▸ **About this exercise**:
What you output must match, exactly, the lines from the start of the records to the line containing "# Metodologia", both ends kept and pictures excluded.

* * *

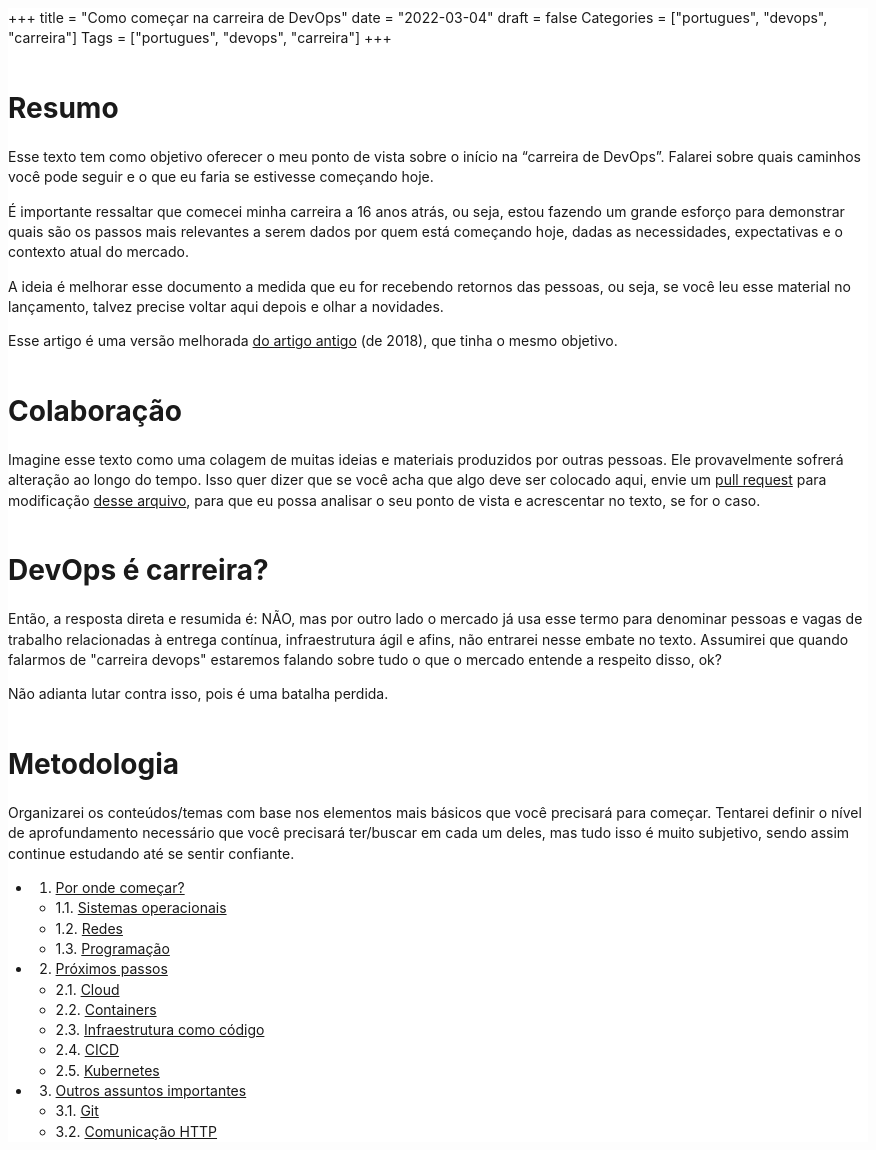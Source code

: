 +++
title = "Como começar na carreira de DevOps"
date = "2022-03-04"
draft = false
Categories = ["portugues", "devops", "carreira"]
Tags = ["portugues", "devops", "carreira"]
+++

# Resumo

Esse texto tem como objetivo oferecer o meu ponto de vista sobre o início na “carreira de DevOps”. Falarei sobre quais caminhos você pode seguir e o que eu faria se estivesse começando hoje. 

É importante ressaltar que comecei minha carreira a 16 anos atrás, ou seja, estou fazendo um grande esforço para demonstrar quais são os passos mais relevantes a serem dados por quem está começando hoje, dadas as necessidades, expectativas e o contexto atual do mercado.

A ideia é melhorar esse documento a medida que eu for recebendo retornos das pessoas, ou seja, se você leu esse material no lançamento, talvez precise voltar aqui depois e olhar a novidades.

Esse artigo é uma versão melhorada [do artigo antigo](https://gomex.me/blog/carreira-devops/) (de 2018), que tinha o mesmo objetivo.

# Colaboração

Imagine esse texto como uma colagem de muitas ideias e materiais produzidos por outras pessoas. Ele provavelmente sofrerá alteração ao longo do tempo. Isso quer dizer que se você acha que algo deve ser colocado aqui, envie um [pull request](https://gomex.me/blog/o_que_deve_ter_no_pipeline-pr/) para modificação [desse arquivo](https://github.com/gomex/gomex.me/blob/master/content/blog/primeiros_passos_devops.md), para que eu possa analisar o seu ponto de vista e acrescentar no texto, se for o caso.

# DevOps é carreira?

Então, a resposta direta e resumida é: NÃO, mas por outro lado o mercado já usa esse termo para denominar pessoas e vagas de trabalho relacionadas à entrega contínua, infraestrutura ágil e afins, não entrarei nesse embate no texto. Assumirei que quando falarmos de "carreira devops" estaremos falando sobre tudo o que o mercado entende a respeito disso, ok?

Não adianta lutar contra isso, pois é uma batalha perdida.

# Metodologia

Organizarei os conteúdos/temas  com base nos elementos mais básicos que você precisará para começar. Tentarei definir o nível de aprofundamento necessário que você precisará ter/buscar em cada um deles, mas tudo isso é muito subjetivo, sendo assim continue estudando até se sentir confiante.


* 1. [Por onde começar?](#Porondecomear)
	* 1.1. [Sistemas operacionais](#Sistemasoperacionais)
	* 1.2. [Redes](#Redes)
	* 1.3. [Programação](#Programao)
* 2. [Próximos passos](#Prximospassos)
	* 2.1. [Cloud](#Cloud)
	* 2.2. [Containers](#Containers)
	* 2.3. [Infraestrutura como código](#Infraestruturacomocdigo)
	* 2.4. [CICD](#CICD)
	* 2.5. [Kubernetes](#Kubernetes)
* 3. [Outros assuntos importantes](#Outrosassuntosimportantes)
	* 3.1. [Git](#Git)
	* 3.2. [Comunicação HTTP](#ComunicaoHTTP)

* * *

▸ **Output for this task**:
Source code

: +++
title = "Como começar na carreira de DevOps"
date = "2022-03-04"
draft = false
Categories = ["portugues", "devops", "carreira"]
Tags = ["portugues", "devops", "carreira"]
+++

# Resumo

Esse texto tem como objetivo oferecer o meu ponto de vista sobre o início na “carreira de DevOps”. Falarei sobre quais caminhos você pode seguir e o que eu faria se estivesse começando hoje. 

É importante ressaltar que comecei minha carreira a 16 anos atrás, ou seja, estou fazendo um grande esforço para demonstrar quais são os passos mais relevantes a serem dados por quem está começando hoje, dadas as necessidades, expectativas e o contexto atual do mercado.

A ideia é melhorar esse documento a medida que eu for recebendo retornos das pessoas, ou seja, se você leu esse material no lançamento, talvez precise voltar aqui depois e olhar a novidades.

Esse artigo é uma versão melhorada [do artigo antigo](https://gomex.me/blog/carreira-devops/) (de 2018), que tinha o mesmo objetivo.

# Colaboração

Imagine esse texto como uma colagem de muitas ideias e materiais produzidos por outras pessoas. Ele provavelmente sofrerá alteração ao longo do tempo. Isso quer dizer que se você acha que algo deve ser colocado aqui, envie um [pull request](https://gomex.me/blog/o_que_deve_ter_no_pipeline-pr/) para modificação [desse arquivo](https://github.com/gomex/gomex.me/blob/master/content/blog/primeiros_passos_devops.md), para que eu possa analisar o seu ponto de vista e acrescentar no texto, se for o caso.

# DevOps é carreira?

Então, a resposta direta e resumida é: NÃO, mas por outro lado o mercado já usa esse termo para denominar pessoas e vagas de trabalho relacionadas à entrega contínua, infraestrutura ágil e afins, não entrarei nesse embate no texto. Assumirei que quando falarmos de "carreira devops" estaremos falando sobre tudo o que o mercado entende a respeito disso, ok?

Não adianta lutar contra isso, pois é uma batalha perdida.

# Metodologia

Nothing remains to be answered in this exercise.